Il Napoli espugna l’Olimpico con una prova di forza impressionante, dominando la Lazio sotto il diluvio e chiudendo la pratica già nel primo tempo con Spinazzola e Rrahmani. Al di là del risultato rotondo e del finale nervoso con tre espulsioni, la partita ha mostrato una superiorità tattica e psicologica della squadra di Conte che merita di essere approfondita.

  1. La costruzione serena e la “connessione” Hojlund-Spinazzola. Fin dai primi minuti, la facilità con cui il Napoli ha eluso la pressione della Lazio è stata disarmante. I tre difensori larghi hanno trovato linee di passaggio pulite, senza mai forzare la giocata. Emblematica la prima verticalizzazione per Hojlund, bravissimo a girarsi e ad aprire il campo per la profondità di Spinazzola. Una connessione che si è rivelata letale in occasione del gol del vantaggio, nato da una costruzione paziente e da una capacità di trovare l’uomo libero con una naturalezza che ha mandato in tilt i meccanismi difensivi di Sarri. Il Napoli sembrava giocare sul velluto, trovando soluzioni offensive con una serenità che ha tolto ogni certezza alla Lazio.

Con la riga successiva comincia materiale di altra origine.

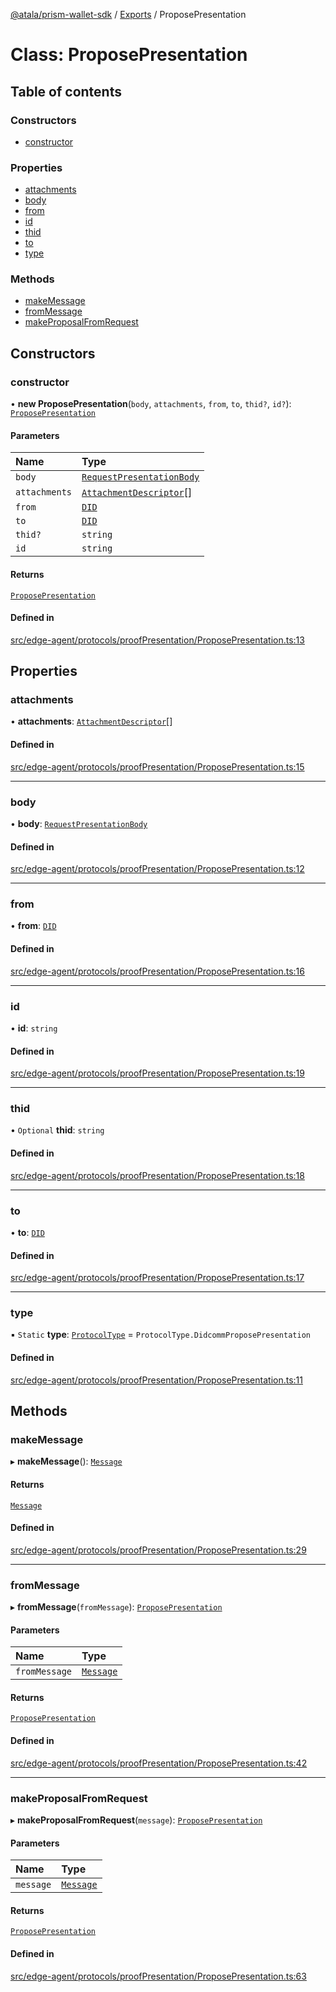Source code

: [@atala/prism-wallet-sdk](../README.md) / [Exports](../modules.md) / ProposePresentation

# Class: ProposePresentation

## Table of contents

### Constructors

- [constructor](ProposePresentation.md#constructor)

### Properties

- [attachments](ProposePresentation.md#attachments)
- [body](ProposePresentation.md#body)
- [from](ProposePresentation.md#from)
- [id](ProposePresentation.md#id)
- [thid](ProposePresentation.md#thid)
- [to](ProposePresentation.md#to)
- [type](ProposePresentation.md#type)

### Methods

- [makeMessage](ProposePresentation.md#makemessage)
- [fromMessage](ProposePresentation.md#frommessage)
- [makeProposalFromRequest](ProposePresentation.md#makeproposalfromrequest)

## Constructors

### constructor

• **new ProposePresentation**(`body`, `attachments`, `from`, `to`, `thid?`, `id?`): [`ProposePresentation`](ProposePresentation.md)

#### Parameters

| Name | Type |
| :------ | :------ |
| `body` | [`RequestPresentationBody`](../interfaces/RequestPresentationBody.md) |
| `attachments` | [`AttachmentDescriptor`](Domain.AttachmentDescriptor.md)[] |
| `from` | [`DID`](Domain.DID.md) |
| `to` | [`DID`](Domain.DID.md) |
| `thid?` | `string` |
| `id` | `string` |

#### Returns

[`ProposePresentation`](ProposePresentation.md)

#### Defined in

[src/edge-agent/protocols/proofPresentation/ProposePresentation.ts:13](https://github.com/hyperledger/identus-edge-agent-sdk-ts/blob/70efa8b16122ab132f36ab1c9f2ac30b3a4b3176/src/edge-agent/protocols/proofPresentation/ProposePresentation.ts#L13)

## Properties

### attachments

• **attachments**: [`AttachmentDescriptor`](Domain.AttachmentDescriptor.md)[]

#### Defined in

[src/edge-agent/protocols/proofPresentation/ProposePresentation.ts:15](https://github.com/hyperledger/identus-edge-agent-sdk-ts/blob/70efa8b16122ab132f36ab1c9f2ac30b3a4b3176/src/edge-agent/protocols/proofPresentation/ProposePresentation.ts#L15)

___

### body

• **body**: [`RequestPresentationBody`](../interfaces/RequestPresentationBody.md)

#### Defined in

[src/edge-agent/protocols/proofPresentation/ProposePresentation.ts:12](https://github.com/hyperledger/identus-edge-agent-sdk-ts/blob/70efa8b16122ab132f36ab1c9f2ac30b3a4b3176/src/edge-agent/protocols/proofPresentation/ProposePresentation.ts#L12)

___

### from

• **from**: [`DID`](Domain.DID.md)

#### Defined in

[src/edge-agent/protocols/proofPresentation/ProposePresentation.ts:16](https://github.com/hyperledger/identus-edge-agent-sdk-ts/blob/70efa8b16122ab132f36ab1c9f2ac30b3a4b3176/src/edge-agent/protocols/proofPresentation/ProposePresentation.ts#L16)

___

### id

• **id**: `string`

#### Defined in

[src/edge-agent/protocols/proofPresentation/ProposePresentation.ts:19](https://github.com/hyperledger/identus-edge-agent-sdk-ts/blob/70efa8b16122ab132f36ab1c9f2ac30b3a4b3176/src/edge-agent/protocols/proofPresentation/ProposePresentation.ts#L19)

___

### thid

• `Optional` **thid**: `string`

#### Defined in

[src/edge-agent/protocols/proofPresentation/ProposePresentation.ts:18](https://github.com/hyperledger/identus-edge-agent-sdk-ts/blob/70efa8b16122ab132f36ab1c9f2ac30b3a4b3176/src/edge-agent/protocols/proofPresentation/ProposePresentation.ts#L18)

___

### to

• **to**: [`DID`](Domain.DID.md)

#### Defined in

[src/edge-agent/protocols/proofPresentation/ProposePresentation.ts:17](https://github.com/hyperledger/identus-edge-agent-sdk-ts/blob/70efa8b16122ab132f36ab1c9f2ac30b3a4b3176/src/edge-agent/protocols/proofPresentation/ProposePresentation.ts#L17)

___

### type

▪ `Static` **type**: [`ProtocolType`](../enums/ProtocolType.md) = `ProtocolType.DidcommProposePresentation`

#### Defined in

[src/edge-agent/protocols/proofPresentation/ProposePresentation.ts:11](https://github.com/hyperledger/identus-edge-agent-sdk-ts/blob/70efa8b16122ab132f36ab1c9f2ac30b3a4b3176/src/edge-agent/protocols/proofPresentation/ProposePresentation.ts#L11)

## Methods

### makeMessage

▸ **makeMessage**(): [`Message`](Domain.Message-1.md)

#### Returns

[`Message`](Domain.Message-1.md)

#### Defined in

[src/edge-agent/protocols/proofPresentation/ProposePresentation.ts:29](https://github.com/hyperledger/identus-edge-agent-sdk-ts/blob/70efa8b16122ab132f36ab1c9f2ac30b3a4b3176/src/edge-agent/protocols/proofPresentation/ProposePresentation.ts#L29)

___

### fromMessage

▸ **fromMessage**(`fromMessage`): [`ProposePresentation`](ProposePresentation.md)

#### Parameters

| Name | Type |
| :------ | :------ |
| `fromMessage` | [`Message`](Domain.Message-1.md) |

#### Returns

[`ProposePresentation`](ProposePresentation.md)

#### Defined in

[src/edge-agent/protocols/proofPresentation/ProposePresentation.ts:42](https://github.com/hyperledger/identus-edge-agent-sdk-ts/blob/70efa8b16122ab132f36ab1c9f2ac30b3a4b3176/src/edge-agent/protocols/proofPresentation/ProposePresentation.ts#L42)

___

### makeProposalFromRequest

▸ **makeProposalFromRequest**(`message`): [`ProposePresentation`](ProposePresentation.md)

#### Parameters

| Name | Type |
| :------ | :------ |
| `message` | [`Message`](Domain.Message-1.md) |

#### Returns

[`ProposePresentation`](ProposePresentation.md)

#### Defined in

[src/edge-agent/protocols/proofPresentation/ProposePresentation.ts:63](https://github.com/hyperledger/identus-edge-agent-sdk-ts/blob/70efa8b16122ab132f36ab1c9f2ac30b3a4b3176/src/edge-agent/protocols/proofPresentation/ProposePresentation.ts#L63)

  2. Il dominio sulle fasce e i “braccetti” offensivi. La chiave del match è stata la netta superiorità del Napoli sulle corsie esterne, dove la Lazio non ha mai trovato le contromisure. Le sovrapposizioni costanti di Di Lorenzo, che da “braccetto” si trasformava in attaccante aggiunto con tagli interni, hanno creato una superiorità numerica costante. La vicinanza e l’intesa tra Politano e Neres hanno fatto il resto, mandando in crisi Pellegrini e Zaccagni. Non è un caso che il gol del vantaggio sia nato da un’aggressione alta di Di Lorenzo e da un cross di Politano per Spinazzola sul secondo palo. Una supremazia territoriale che ha soffocato la Lazio, incapace di prendere campo e di reagire. Il dato del 68% di possesso palla nel primo tempo, nonostante il vantaggio, fa capire che questa è l’identità forte dei campioni d’Italia, dopo essere andati avanti continuano a macinare gioco.
  3. Il centrocampo dominante e la gestione dei ritmi. Nella ripresa, con il risultato in cassaforte, il Napoli ha gestito la gara con autorità, addormentando il gioco e accelerando improvvisamente quando si presentava l’occasione. Il centrocampo azzurro, guidato da un Lobotka sontuoso e da un McTominay prezioso nel lavoro di cucitura, ha dominato in lungo e in largo. La forza della squadra di Conte è stata la capacità di cambiare velocità alla giocata sulla trequarti, con scambi rapidi e imprevedibili tra Politano, Hojlund e lo stesso McTominay. Non giocate a memoria, ma letture intelligenti delle situazioni, che hanno permesso al Napoli di controllare il match senza mai rischiare e di sfiorare il tris con Elmas, prima del finale nervoso che non ha scalfito la sensazione di una superiorità netta e indiscutibile. Unica occasione dei padroni di casa il colpo di testa di Guendouzi sulla traversa, arrivato ormai ai titoli di coda del match.